To start, I minced up lamb meat and a bit of pork meat, and blended them together. To this I added eggs, breadcrumbs, chopped parsley, chopped shallots, basil, salt and pepper. Confession: I was meant to use green pepper, but had none and substituted red pepper instead – which I finely diced and also added. I added some white wine and then mixed it all together, before shaping the mixture into a delightful shape.

I then mixed Worcestershire sauce and some melted butter together, to form a sauce/glaze which I then brushed onto the meatloaf. I did a few layers to make sure it was well covered and then put the meatloaf in the oven.

While the meatloaf was cooking. I chopped and peeled potatoes, which I then boiled until they were soft. I mashed them until they were in fairly small chunks, then added what can only be described as a large amount of butter. I mashed the potatoes again until the butter had melted and combined, and then stirred in 2 eggs.

Once the meatloaf was done, it was time to decorate! I was instructed to add the potatoes to a piping bag, then pipe the potatoes around the loaf “being as decorative as [I] like”. Well, I like decorating cakes – surely the principle is the same…

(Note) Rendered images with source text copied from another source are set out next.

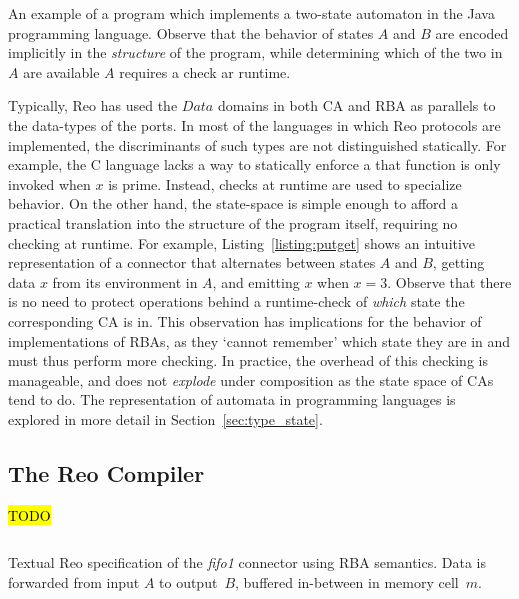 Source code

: \begin{listing}[ht]
	\inputminted[]{java}{putget.java}
	\caption[Type state automaton in Java.]{An example of a program which implements a two-state automaton in the Java programming language. Observe that the behavior of states $A$ and $B$ are encoded implicitly in the \textit{structure} of the program, while determining which of the two in $A$ are available $A$ requires a check ar runtime.}
	\label{listing:putget}
\end{listing}
Typically, Reo has used the $Data$ domains in both CA and RBA as parallels to the data-types of the ports. In most of the languages in which Reo protocols are implemented, the discriminants of such types are not distinguished statically. For example, the C language lacks a way to statically enforce a that function  is only invoked when $x$ is prime. Instead, checks at runtime are used to specialize behavior. On the other hand, the state-space is simple enough to afford a practical translation into the structure of the program itself, requiring no checking at runtime. For example, Listing~\ref{listing:putget} shows an intuitive representation of a connector that alternates between states $A$ and $B$, getting data $x$ from its environment in $A$, and emitting $x$ when $x=3$. Observe that there is no need to protect operations behind a runtime-check of \textit{which} state the corresponding CA is in. This observation has implications for the behavior of implementations of RBAs, as they `cannot remember' which state they are in and must thus perform more checking. In practice, the overhead of this checking is manageable, and does not \textit{explode} under composition as the state space of CAs tend to do. The representation of automata in programming languages is explored in more detail in Section~\ref{sec:type_state}.

\subsection{The Reo Compiler}
\hl{TODO}
%
%

\begin{listing}[ht]
	\inputminted[]{text}{fifo1.rba.treo}
	\caption[Fifo1 connector specfication in textual Reo language.]{Textual Reo specification of the \textit{fifo1} connector using RBA semantics. Data is forwarded from input $A$ to output~$B$, buffered in-between in memory cell~$m$.}
	\label{listing:fifo1_treo}
\end{listing}


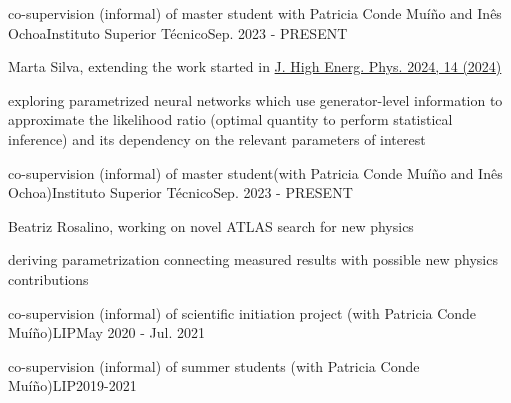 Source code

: 
\begin{cventries}
    {co-supervision (informal) of master student with Patricia Conde Muíño and Inês Ochoa}{Instituto Superior Técnico}{Sep. 2023 - PRESENT}
    {
        \begin{cvitems}
            \item {Marta Silva, extending the work started in \href{https://doi.org/10.1007/JHEP04(2024)014}{J. High Energ. Phys. 2024, 14 (2024)}}
            \item {exploring parametrized neural networks which use generator-level information to approximate the likelihood ratio (optimal quantity to perform statistical inference) and its dependency on the relevant parameters of interest}
        \end{cvitems}
    }\vspace*{2mm}

    {co-supervision (informal) of master student(with Patricia Conde Muíño and Inês Ochoa)}{Instituto Superior Técnico}{Sep. 2023 - PRESENT}
    {
        \begin{cvitems}
            \item {Beatriz Rosalino, working on novel ATLAS search for new physics}
            \item {deriving parametrization connecting measured results with possible new physics contributions}
        \end{cvitems}
    }
    
    {co-supervision (informal) of scientific initiation project (with Patricia Conde Muíño)}{LIP}{May 2020 - Jul. 2021}
    {
    }

    {co-supervision (informal) of summer students (with Patricia Conde Muíño)}{LIP}{2019-2021}
    {}

\end{cventries} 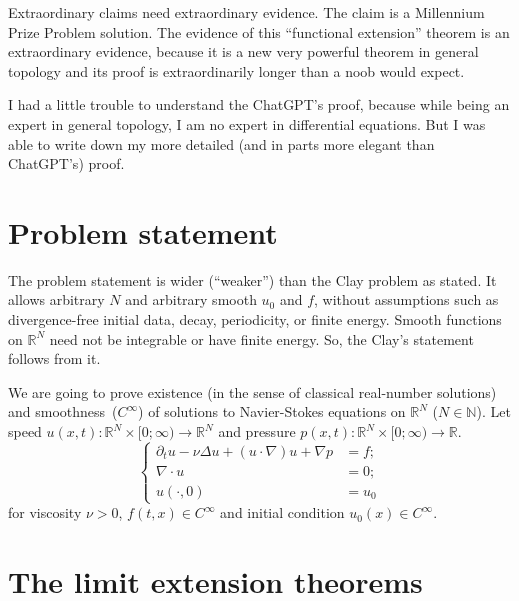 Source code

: \documentclass{amsart}
\begin{document}
Extraordinary claims need extraordinary evidence. The claim is a Millennium Prize Problem solution. The evidence of this ``functional extension'' theorem is an extraordinary evidence, because it is a new very powerful theorem in general topology and its proof is extraordinarily longer than a noob would expect.

I had a little trouble to understand the ChatGPT's proof, because while being an expert in general topology, I am no expert in differential equations. But I was able to write down my more detailed (and in parts more elegant than ChatGPT's) proof.

\section{Problem statement}

The problem statement is wider (``weaker'') than the Clay problem as stated.  It allows arbitrary
$N$ and arbitrary smooth $u_0$ and $f$, without assumptions such as
divergence-free initial data, decay, periodicity, or finite energy.  Smooth
functions on $\mathbb{R}^N$ need not be integrable or have finite energy. So, the Clay's statement follows from it.

We are going to prove existence (in the sense of classical real-number solutions) and smoothness~($C^\infty$) of solutions to Na\-vi\-er-Sto\-kes equations on $\mathbb{R}^N$ ($N\in\mathbb{N}$).
Let speed $u(x,t):\mathbb{R}^N\times[0;\infty)\to\mathbb{R}^N$ and pressure $p(x,t):\mathbb{R}^N\times[0;\infty)\to\mathbb{R}$.
\[
\left\{
\begin{aligned}
\partial_t u - \nu\Delta u + (u \cdot \nabla) u + \nabla p &= f ;\\
\nabla \cdot u &= 0;\\
u({\cdot},0) &= u_0
\end{aligned}
\right.
\]
for viscosity $\nu>0$, $f(t,x)\in C^\infty$ and initial condition $u_0(x)\in C^\infty$.

\section{The limit extension theorems}
\end{document}
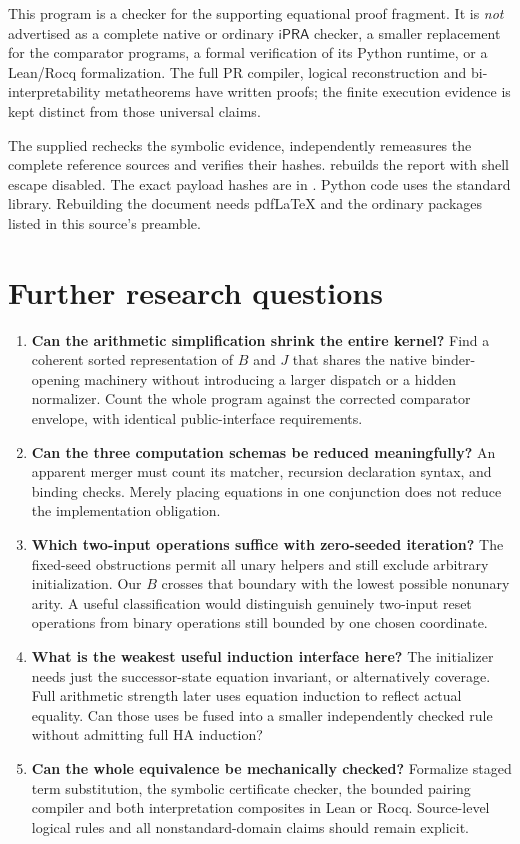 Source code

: \documentclass[11pt]{article}
\theoremstyle{definition}
\newcommand{\ipra}{\mathsf{iPRA}}
\newcommand{\file}[1]{\texttt{\small\detokenize{#1}}}
\begin{document}
This program is a checker for the supporting equational proof fragment.
It is \emph{not} advertised as a complete native or ordinary $\ipra$
checker, a smaller replacement for the comparator programs, a formal
verification of its Python runtime, or a Lean/Rocq formalization. The
full PR compiler, logical reconstruction and bi-interpretability
metatheorems have written proofs; the finite execution evidence is
kept distinct from those universal claims.

The supplied \file{reproduce.py} rechecks the symbolic evidence,
independently remeasures the complete reference sources and verifies
their hashes. \file{build.py} rebuilds the report with shell escape
disabled. The exact payload hashes are in \file{MANIFEST.json}.
Python code uses the standard library. Rebuilding the document needs
pdfLaTeX and the ordinary packages listed in this source's preamble.

\section{Further research questions}

\begin{enumerate}[leftmargin=*,itemsep=5pt]
\item \textbf{Can the arithmetic simplification shrink the entire kernel?}
  Find a coherent sorted representation of $B$ and $J$ that shares the
  native binder-opening machinery without introducing a larger dispatch
  or a hidden normalizer. Count the whole program against the corrected
  comparator envelope, with identical public-interface requirements.
\item \textbf{Can the three computation schemas be reduced meaningfully?}
  An apparent merger must count its matcher, recursion declaration
  syntax, and binding checks. Merely placing equations in one conjunction
  does not reduce the implementation obligation.
\item \textbf{Which two-input operations suffice with zero-seeded iteration?}
  The fixed-seed obstructions permit all unary helpers and still exclude
  arbitrary initialization. Our $B$ crosses that boundary with the lowest
  possible nonunary arity. A useful classification would distinguish
  genuinely two-input reset operations from binary operations still
  bounded by one chosen coordinate.
\item \textbf{What is the weakest useful induction interface here?}
  The initializer needs just the successor-state equation invariant, or
  alternatively coverage. Full arithmetic strength later uses equation
  induction to reflect actual equality. Can those uses be fused into a
  smaller independently checked rule without admitting full HA induction?
\item \textbf{Can the whole equivalence be mechanically checked?}
  Formalize staged term substitution, the symbolic certificate checker,
  the bounded pairing compiler and both interpretation composites in
  Lean or Rocq. Source-level logical rules and all nonstandard-domain
  claims should remain explicit.
\end{enumerate}
\end{document}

If you are interested in replicating my fabulous potato design, I used a Wilton IM tip to pipe the ruffles around the base and over the top. I wanted to still be able to see the meatloaf – and of course keep it in the retro style.

I put the meatloaf back in the oven to brown the potatoes slightly, before it was ready to serve.

And the verdict – well, it was meatloaf. Delicious, Nero Wolfe-worthy meatloaf – but still meatloaf. The potatoes, on the other hand, were very very good. They were incredibly rich from the butter and eggs, and also very smooth.

I like to think of this recipe as something that Wolfe would primarily eat as a snack or a light lunch/late dinner rather than as a full sit-down, formal dinner. Archie, of course, would eat this late at night when he gets back from investigating a suspect – or maybe from one of his many stints in jail. If you’re going to eat a meatloaf this is certainly a great one to try, particularly if you make the mashed potatoes too.